“I shall be telling this with a sigh,
Somewhere ages and ages hence:
Two roads diverged in a wood,
and I – I took the one less traveled by,
and that has made all the difference”
wrote Robert Frost in “The Road Not Taken.”
He first published poems in his high school bulletin and graduated co-valedictorian with the woman he was to marry. Farming in New Hampshire, Frost wrote poetry and taught at several schools. After a brief time in England, he taught at Amherst College, the University of Michigan and Harvard.
Robert Frost won four Pulitzer prizes, the U.S. Senate honored him with a resolution, Eisenhower invited him to the White House and he read a poem at Kennedy’s inauguration. Frost was a consultant to the Library of Congress and received the Congressional Gold Medal in 1960.
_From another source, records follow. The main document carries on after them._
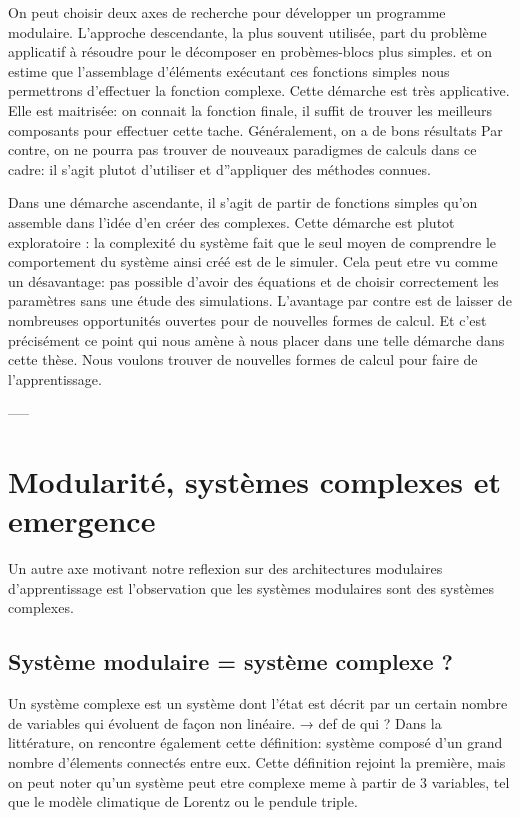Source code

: \documentclass[../main]{subfiles}
\begin{document}
On peut choisir deux axes de recherche pour développer un programme modulaire.
 L'approche descendante, la plus souvent utilisée, part du problème applicatif à résoudre pour le décomposer en probèmes-blocs plus simples.  et on estime que l'assemblage d'éléments exécutant ces fonctions simples nous permettrons d'effectuer la fonction complexe.
Cette démarche est très applicative. Elle est maitrisée: on connait la fonction finale, il suffit de trouver les meilleurs composants pour effectuer cette tache. Généralement, on a de bons résultats
Par contre, on ne pourra pas trouver de nouveaux paradigmes de calculs dans ce cadre: il s’agit plutot d’utiliser et d”appliquer des méthodes connues. 

Dans une démarche ascendante, il s’agit de partir de fonctions simples qu’on assemble dans l’idée d’en créer des complexes. Cette démarche est plutot exploratoire : la complexité du système fait que le seul moyen de comprendre le comportement du système ainsi créé est de le simuler. Cela peut etre vu comme un désavantage: pas possible d’avoir des équations et de choisir correctement les paramètres sans une étude des simulations. L’avantage par contre est de laisser de nombreuses opportunités ouvertes pour de nouvelles formes de calcul.
Et c’est précisément ce point qui nous amène à nous placer dans une telle démarche dans cette thèse. Nous voulons trouver de nouvelles formes de calcul pour faire de l’apprentissage. 

-----

\section*{ Modularité, systèmes complexes et emergence}

Un autre axe motivant notre reflexion sur des architectures modulaires d’apprentissage est l’observation que les systèmes modulaires sont des systèmes complexes. 

\subsection*{Système modulaire = système complexe ? }

Un système complexe est un système dont l'état est décrit par un certain nombre de variables qui évoluent de façon non linéaire. → def de qui ?
Dans la littérature, on rencontre également cette définition: système composé d'un grand nombre d'élements connectés entre eux. Cette définition rejoint la première, mais on peut noter qu'un système peut etre complexe meme à partir de 3 variables, tel que le modèle climatique de Lorentz ou le pendule triple.
 
\end{document}
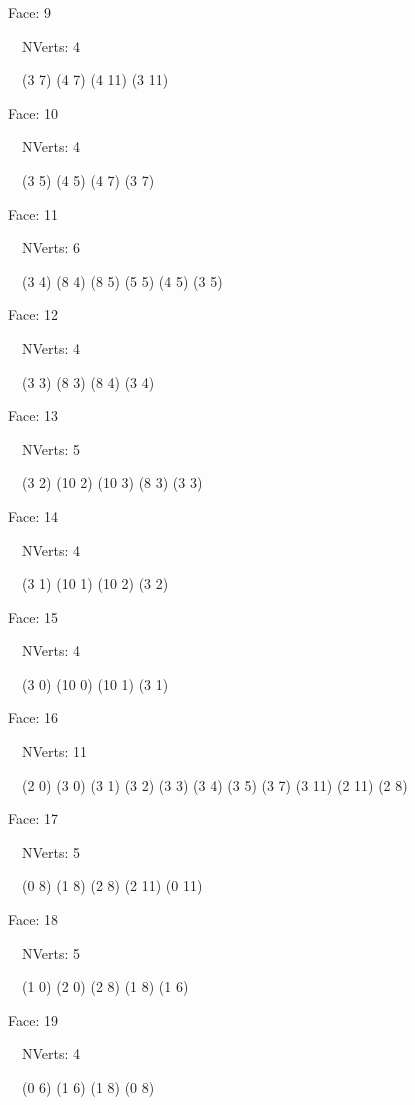 \documentclass{article}
\begin{document}
{\footnotesize 

Face: 9

\   \    NVerts: 4

 \   \   (3 7) (4 7) (4 11) (3 11)}

{\footnotesize 

Face: 10

\   \    NVerts: 4

 \   \   (3 5) (4 5) (4 7) (3 7)}

{\footnotesize 

Face: 11

\   \    NVerts: 6

 \   \   (3 4) (8 4) (8 5) (5 5) (4 5) (3 5)}

{\footnotesize 

Face: 12

\   \    NVerts: 4

 \   \   (3 3) (8 3) (8 4) (3 4)}

{\footnotesize 

Face: 13

\   \    NVerts: 5

 \   \   (3 2) (10 2) (10 3) (8 3) (3 3)}

{\footnotesize 

Face: 14

\   \    NVerts: 4

 \   \   (3 1) (10 1) (10 2) (3 2)}

{\footnotesize 

Face: 15

\   \    NVerts: 4

 \   \   (3 0) (10 0) (10 1) (3 1)}

{\footnotesize 

Face: 16

\   \    NVerts: 11

 \   \   (2 0) (3 0) (3 1) (3 2) (3 3) (3 4) (3 5) (3 7) (3 11) (2 11) (2 8)}

{\footnotesize 

Face: 17

\   \    NVerts: 5

 \   \   (0 8) (1 8) (2 8) (2 11) (0 11)}

{\footnotesize 

Face: 18

\   \    NVerts: 5

 \   \   (1 0) (2 0) (2 8) (1 8) (1 6)}

{\footnotesize 

Face: 19

\   \    NVerts: 4

 \   \   (0 6) (1 6) (1 8) (0 8)}
\end{document}
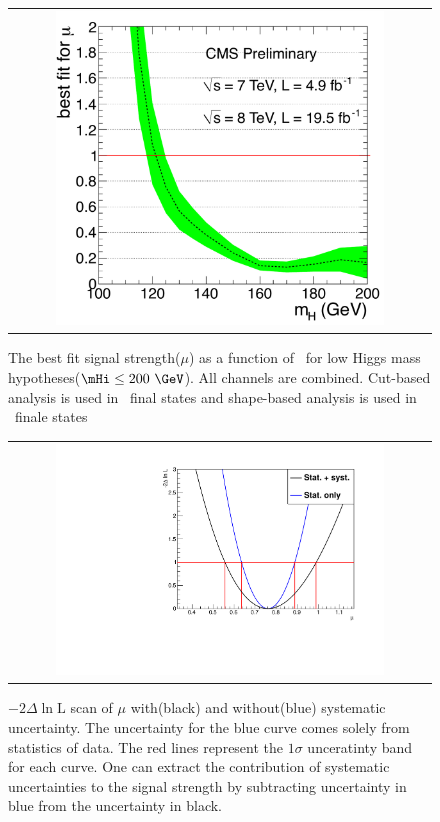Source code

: %
\begin{figure}[htp] 
\centering 
\begin{tabular}{c} 
\includegraphics[width=0.8\textwidth]{figures/mlf7p8TeV_zoomed.pdf}
\end{tabular} 
\caption{The best fit signal strength($\mu$) as a function of \mHi\ for low Higgs 
mass hypotheses($\mHi\le200~\GeV$).
All channels are combined. 
Cut-based analysis is used in \SF\ final states 
and shape-based analysis is used in \DF\ finale states} 
\label{fig:mu_mH} 
\end{figure} 

%
\begin{figure}[htp] 
\centering 
\begin{tabular}{c} 
\includegraphics[width=0.8\textwidth]{figures/MuDeltaNLL.pdf}
\end{tabular} 
\caption{ $- 2\Delta\ln \textrm{L}$ scan of $\mu$ with(black) 
and without(blue) systematic uncertainty.
The uncertainty for the blue curve comes solely from statistics of data.
The red lines represent the $1\sigma$ unceratinty band for each curve. 
One can extract the contribution of systematic uncertainties to the signal strength
by subtracting uncertainty in blue from the uncertainty in black.} 
\label{fig:mu_scan} 
\end{figure} 

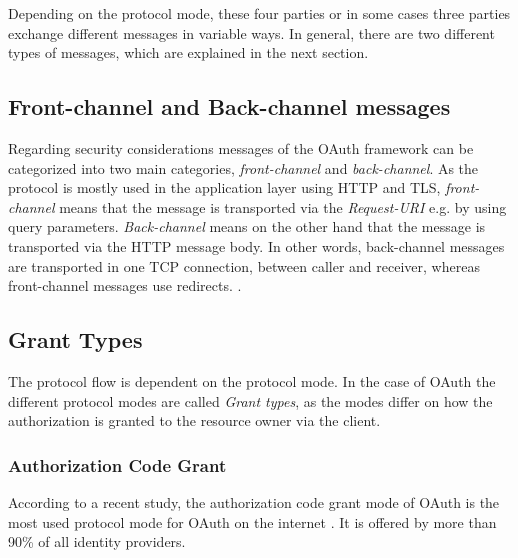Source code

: \documentclass[
    fontsize=12pt,
    headings=small,
    parskip=half,           %
    bibliography=totoc,
    numbers=noenddot,       %
    open=any,               %
    ]{scrreprt}
\begin{document}
Depending on the protocol mode, these four parties or in some cases three
parties exchange different messages in variable ways. In general, there are two
different types of messages, which are explained in the next section.

\subsection{Front-channel and Back-channel messages}

Regarding security considerations messages of the OAuth framework can be
categorized into two main categories, \emph{front-channel} and
\emph{back-channel}. As the protocol is mostly used in the application layer
using HTTP and TLS, \emph{front-channel} means that the message is transported
via the \emph{Request-URI} \cite[Sec. 5.1.2]{fielding1999hypertext} e.g. by
using query parameters. \emph{Back-channel} means on the other hand that the
message is transported via the HTTP message body. In other words, back-channel
messages are transported in one TCP connection, between caller and receiver,
whereas front-channel messages use redirects. \cite[p. 338]{belfaik2022single}.

\subsection{Grant Types}
The protocol flow is dependent on the protocol mode. In the case of OAuth the
different protocol modes are called \emph{Grant types}, as the modes differ on
how the authorization is granted to the resource owner via the client.

\subsubsection{Authorization Code Grant}
According to a recent study, the authorization code grant mode of OAuth is the
most used protocol mode for OAuth on the internet
\cite[Table1]{philippaerts2022oauch}. It is offered by more than 90\% of all 
identity providers.
\end{document}
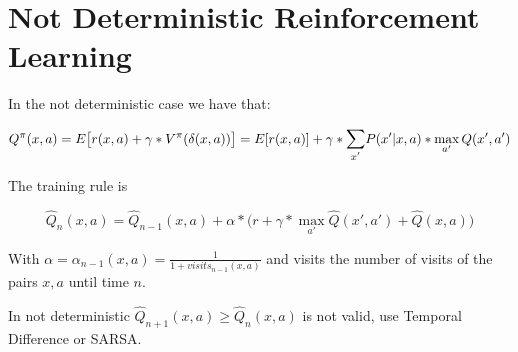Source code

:\section{Not Deterministic Reinforcement Learning}

In the not deterministic case we have that:

\[
Q^\pi(x, a) = E\big[r(x,a) + \gamma*V^\pi(\delta(x,a))\big] = E[r(x,a)] + \gamma*\mathlarger{\sum}_{x'} P(x' | x, a)*\max_{a'} Q(x',a')
\]

The training rule is

\[
\hat{Q}_n(x,a) = \hat{Q}_{n-1}(x,a) + \alpha*\big(r + \gamma*\max_{a'}\hat{Q}(x',a') + \hat{Q}(x,a)\big)
\]

With $\alpha = \alpha_{n-1}(x,a) = \frac{1}{1 + visits_{n-1}(x,a)}$ and visits the number of visits of the pairs $x,a$ until time $n$.

In not deterministic $\hat{Q}_{n+1}(x,a) \geq \hat{Q}_n(x,a)$ is not valid, use Temporal Difference or SARSA.
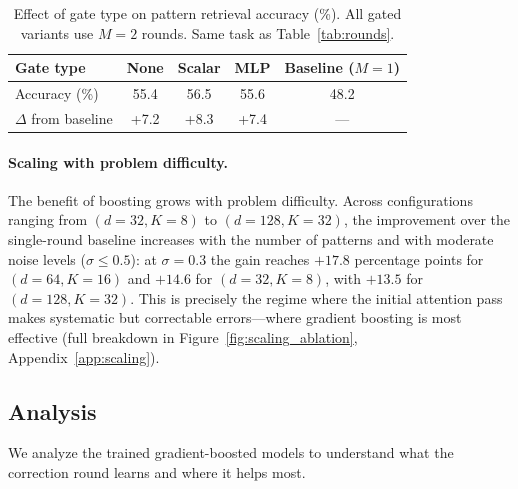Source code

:\documentclass{article}
\theoremstyle{definition}
\begin{document}
\begin{table}[t]
\centering
\caption{Effect of gate type on pattern retrieval accuracy (\%). All gated variants use $M{=}2$ rounds. Same task as Table~\ref{tab:rounds}.}
\label{tab:gate}
\begin{tabular}{@{}lcccc@{}}
\toprule
\textbf{Gate type} & None & Scalar & MLP & Baseline ($M{=}1$) \\
\midrule
Accuracy (\%) & 55.4 & 56.5 & 55.6 & 48.2 \\
$\Delta$ from baseline & +7.2 & +8.3 & +7.4 & --- \\
\bottomrule
\end{tabular}
\end{table}

\paragraph{Scaling with problem difficulty.}
The benefit of boosting grows with problem difficulty.
Across configurations ranging from $(d{=}32, K{=}8)$ to $(d{=}128, K{=}32)$, the improvement over the single-round baseline increases with the number of patterns and with moderate noise levels ($\sigma \leq 0.5$): at $\sigma{=}0.3$ the gain reaches $+17.8$ percentage points for $(d{=}64, K{=}16)$ and $+14.6$ for $(d{=}32, K{=}8)$, with $+13.5$ for $(d{=}128, K{=}32)$.
This is precisely the regime where the initial attention pass makes systematic but correctable errors---where gradient boosting is most effective (full breakdown in Figure~\ref{fig:scaling_ablation}, Appendix~\ref{app:scaling}).


\subsection{Analysis}
\label{sec:analysis}

We analyze the trained gradient-boosted models to understand what the correction round learns and where it helps most.
\end{document}
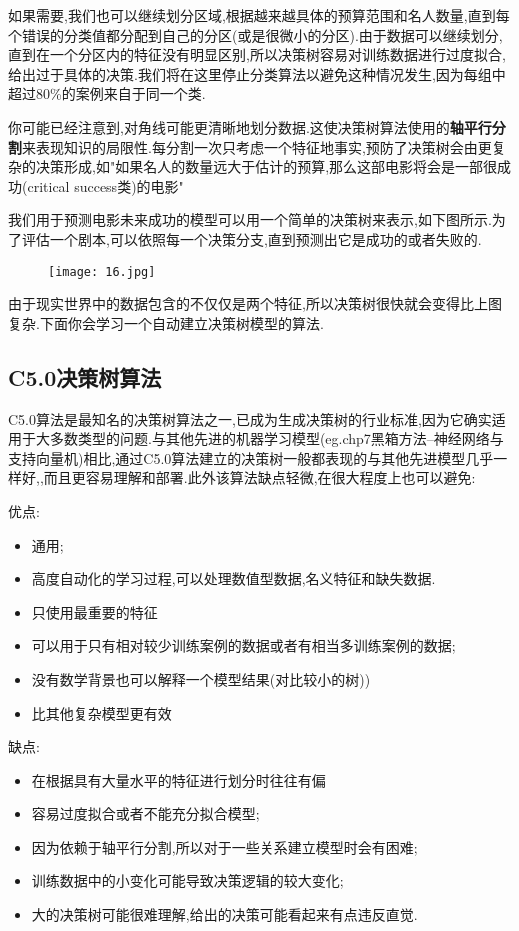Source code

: \documentclass[11pt,a4paper,oneside]{book}
\begin{document}
如果需要,我们也可以继续划分区域,根据越来越具体的预算范围和名人数量,直到每个错误的分类值都分配到自己的分区(或是很微小的分区).由于数据可以继续划分,直到在一个分区内的特征没有明显区别,所以决策树容易对训练数据进行过度拟合,给出过于具体的决策.我们将在这里停止分类算法以避免这种情况发生,因为每组中超过80\%的案例来自于同一个类.

\begin{tcolorbox}[colback=pink!10!white,colframe=pink!100!black]
你可能已经注意到,对角线可能更清晰地划分数据.这使决策树算法使用的\textbf{轴平行分割}来表现知识的局限性.每分割一次只考虑一个特征地事实,预防了决策树会由更复杂的决策形成,如"如果名人的数量远大于估计的预算,那么这部电影将会是一部很成功(critical success类)的电影"
\end{tcolorbox}

我们用于预测电影未来成功的模型可以用一个简单的决策树来表示,如下图所示.为了评估一个剧本,可以依照每一个决策分支,直到预测出它是成功的或者失败的.
\begin{figure}[H]
	\centering
	\texttt{[image: 16.jpg]}
\end{figure}

由于现实世界中的数据包含的不仅仅是两个特征,所以决策树很快就会变得比上图复杂.下面你会学习一个自动建立决策树模型的算法.

\subsection{C5.0决策树算法}
C5.0算法是最知名的决策树算法之一,已成为生成决策树的行业标准,因为它确实适用于大多数类型的问题.与其他先进的机器学习模型(eg.chp7黑箱方法--神经网络与支持向量机)相比,通过C5.0算法建立的决策树一般都表现的与其他先进模型几乎一样好,,而且更容易理解和部署.此外该算法缺点轻微,在很大程度上也可以避免:

\begin{tcolorbox}[colback=pink!10!white,colframe=pink!100!black]
优点:
\begin{itemize}
	\item 通用;
	\item 高度自动化的学习过程,可以处理数值型数据,名义特征和缺失数据.
	\item 只使用最重要的特征
	\item 可以用于只有相对较少训练案例的数据或者有相当多训练案例的数据;
	\item 没有数学背景也可以解释一个模型结果(对比较小的树))
	\item 比其他复杂模型更有效
\end{itemize}

缺点:
\begin{itemize}
	\item 在根据具有大量水平的特征进行划分时往往有偏
	\item 容易过度拟合或者不能充分拟合模型;
	\item 因为依赖于轴平行分割,所以对于一些关系建立模型时会有困难;
	\item 训练数据中的小变化可能导致决策逻辑的较大变化;
	\item 大的决策树可能很难理解,给出的决策可能看起来有点违反直觉.
\end{itemize}
\end{tcolorbox}
\end{document}
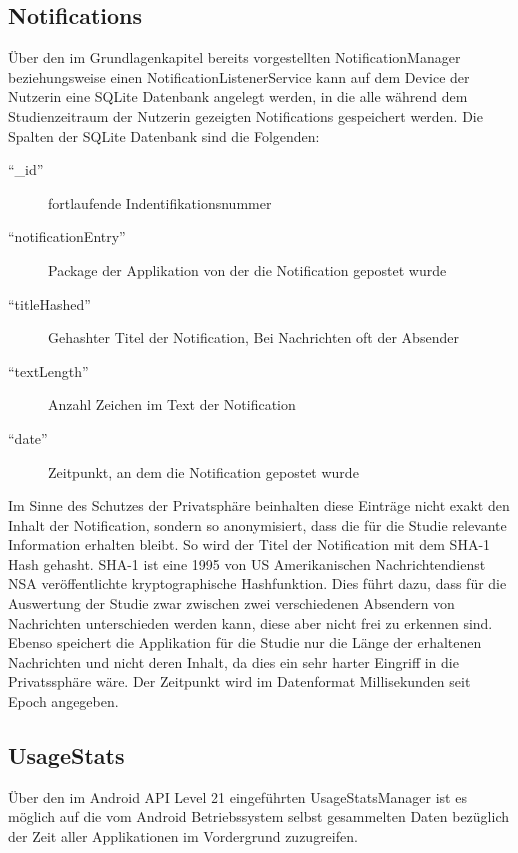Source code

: \subsection{Notifications}


Über den im Grundlagenkapitel bereits vorgestellten NotificationManager beziehungsweise einen NotificationListenerService kann auf dem Device der Nutzerin eine SQLite Datenbank angelegt werden,
in die alle während dem Studienzeitraum der Nutzerin gezeigten Notifications gespeichert werden.
Die Spalten der SQLite Datenbank sind die Folgenden:
\begin{description}
    \item ["`\_id"'] fortlaufende Indentifikationsnummer
    \item ["`notificationEntry"'] Package der Applikation von der die Notification gepostet wurde
    \item ["`titleHashed"'] Gehashter Titel der Notification, Bei Nachrichten oft der Absender
    \item ["`textLength"'] Anzahl Zeichen im Text der Notification
    \item ["`date"'] Zeitpunkt, an dem die Notification gepostet wurde
\end{description}

Im Sinne des Schutzes der Privatsphäre beinhalten diese Einträge nicht exakt den Inhalt der Notification, sondern so anonymisiert, dass die für die Studie relevante Information erhalten bleibt.
So wird der Titel der Notification mit dem SHA-1 Hash\cite{sha1def} gehasht.
SHA-1 ist eine 1995 von US Amerikanischen Nachrichtendienst NSA veröffentlichte kryptographische Hashfunktion\cite{sha1proposal}.
Dies führt dazu, dass für die Auswertung der Studie zwar zwischen zwei verschiedenen Absendern von Nachrichten unterschieden werden kann, diese aber nicht frei zu erkennen sind.
Ebenso speichert die Applikation für die Studie nur die Länge der erhaltenen Nachrichten und nicht deren Inhalt, da dies ein sehr harter Eingriff in die Privatssphäre wäre.
Der Zeitpunkt wird im Datenformat Millisekunden seit Epoch angegeben.


\subsection{UsageStats}

Über den im Android API Level 21 eingeführten UsageStatsManager ist es möglich 
auf die vom Android Betriebssystem selbst gesammelten Daten bezüglich der Zeit aller Applikationen im Vordergrund zuzugreifen.


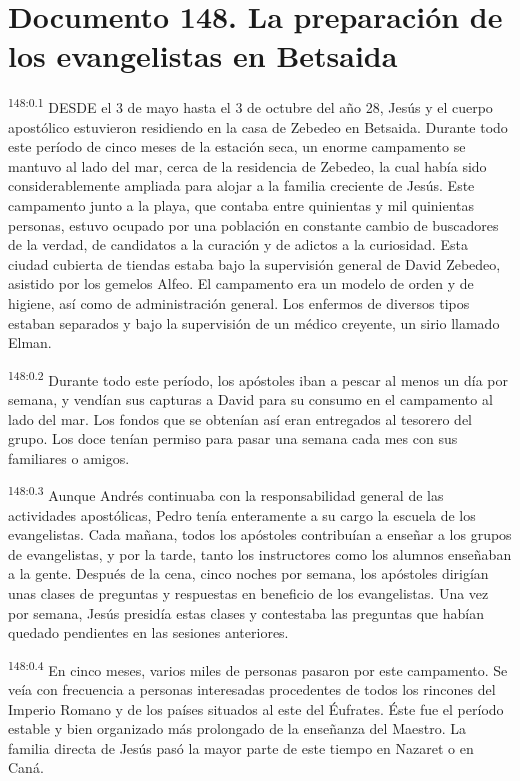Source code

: \chapter{Documento 148. La preparación de los evangelistas en Betsaida}
\par
\textsuperscript{148:0.1} DESDE el 3 de mayo hasta el 3 de octubre del año 28, Jesús y el cuerpo apostólico estuvieron residiendo en la casa de Zebedeo en Betsaida. Durante todo este período de cinco meses de la estación seca, un enorme campamento se mantuvo al lado del mar, cerca de la residencia de Zebedeo, la cual había sido considerablemente ampliada para alojar a la familia creciente de Jesús. Este campamento junto a la playa, que contaba entre quinientas y mil quinientas personas, estuvo ocupado por una población en constante cambio de buscadores de la verdad, de candidatos a la curación y de adictos a la curiosidad. Esta ciudad cubierta de tiendas estaba bajo la supervisión general de David Zebedeo, asistido por los gemelos Alfeo. El campamento era un modelo de orden y de higiene, así como de administración general. Los enfermos de diversos tipos estaban separados y bajo la supervisión de un médico creyente, un sirio llamado Elman.

\par
\textsuperscript{148:0.2} Durante todo este período, los apóstoles iban a pescar al menos un día por semana, y vendían sus capturas a David para su consumo en el campamento al lado del mar. Los fondos que se obtenían así eran entregados al tesorero del grupo. Los doce tenían permiso para pasar una semana cada mes con sus familiares o amigos.

\par
\textsuperscript{148:0.3} Aunque Andrés continuaba con la responsabilidad general de las actividades apostólicas, Pedro tenía enteramente a su cargo la escuela de los evangelistas. Cada mañana, todos los apóstoles contribuían a enseñar a los grupos de evangelistas, y por la tarde, tanto los instructores como los alumnos enseñaban a la gente. Después de la cena, cinco noches por semana, los apóstoles dirigían unas clases de preguntas y respuestas en beneficio de los evangelistas. Una vez por semana, Jesús presidía estas clases y contestaba las preguntas que habían quedado pendientes en las sesiones anteriores.

\par
\textsuperscript{148:0.4} En cinco meses, varios miles de personas pasaron por este campamento. Se veía con frecuencia a personas interesadas procedentes de todos los rincones del Imperio Romano y de los países situados al este del Éufrates. Éste fue el período estable y bien organizado más prolongado de la enseñanza del Maestro. La familia directa de Jesús pasó la mayor parte de este tiempo en Nazaret o en Caná.

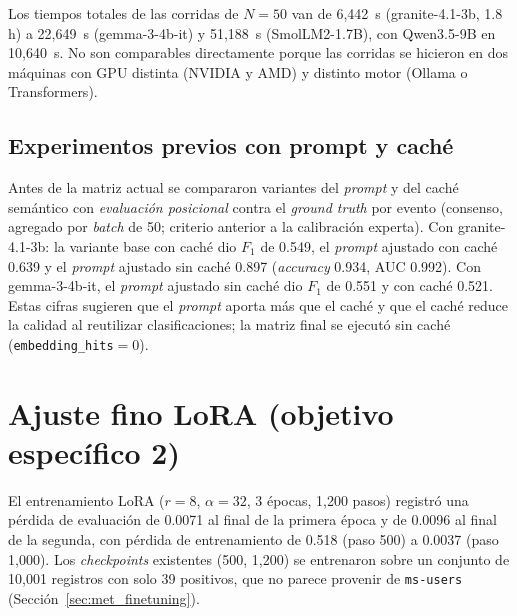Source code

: Los tiempos totales de las corridas de $N=50$ van de 6{,}442~s (granite-4.1-3b, 1.8 h) a 22{,}649~s (gemma-3-4b-it) y 51{,}188~s (SmolLM2-1.7B), con Qwen3.5-9B en 10{,}640~s. No son comparables directamente porque las corridas se hicieron en dos máquinas con GPU distinta (NVIDIA y AMD) y distinto motor (Ollama o Transformers). %

\subsection{Experimentos previos con prompt y caché}\label{sec:res_previos}

Antes de la matriz actual se compararon variantes del \textit{prompt} y del caché semántico con \textit{evaluación posicional} contra el \textit{ground truth} por evento (consenso, agregado por \textit{batch} de 50; criterio anterior a la calibración experta). Con granite-4.1-3b: la variante base con caché dio $F_1$ de 0.549, el \textit{prompt} ajustado con caché 0.639 y el \textit{prompt} ajustado sin caché 0.897 (\textit{accuracy} 0.934, AUC 0.992). Con gemma-3-4b-it, el \textit{prompt} ajustado sin caché dio $F_1$ de 0.551 y con caché 0.521. Estas cifras sugieren que el \textit{prompt} aporta más que el caché y que el caché reduce la calidad al reutilizar clasificaciones; la matriz final se ejecutó sin caché (\texttt{embedding\_hits}$=0$). %

\section{Ajuste fino LoRA (objetivo específico 2)}\label{sec:res_lora}

El entrenamiento LoRA ($r=8$, $\alpha=32$, 3 épocas, 1{,}200 pasos) registró una pérdida de evaluación de 0.0071 al final de la primera época y de 0.0096 al final de la segunda, con pérdida de entrenamiento de 0.518 (paso 500) a 0.0037 (paso 1{,}000). Los \textit{checkpoints} existentes (500, 1{,}200) se entrenaron sobre un conjunto de 10{,}001 registros con solo 39 positivos, que no parece provenir de \texttt{ms-users} (Sección~\ref{sec:met_finetuning}). %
In “Stopping by Woods on a Snowy Evening,” Frost wrote
“The woods are lovely, dark and deep.
But I have promises to keep,
And miles to go before I sleep,
And miles to go before I sleep.”
Robert Frost died JANUARY 29, 1963.
In a 1956 interview on station WQED, Pittsburgh, Robert Frost stated
“Ultimately, this is what you go before God for: You’ve had bad luck and good luck and all you really want in the end is mercy.”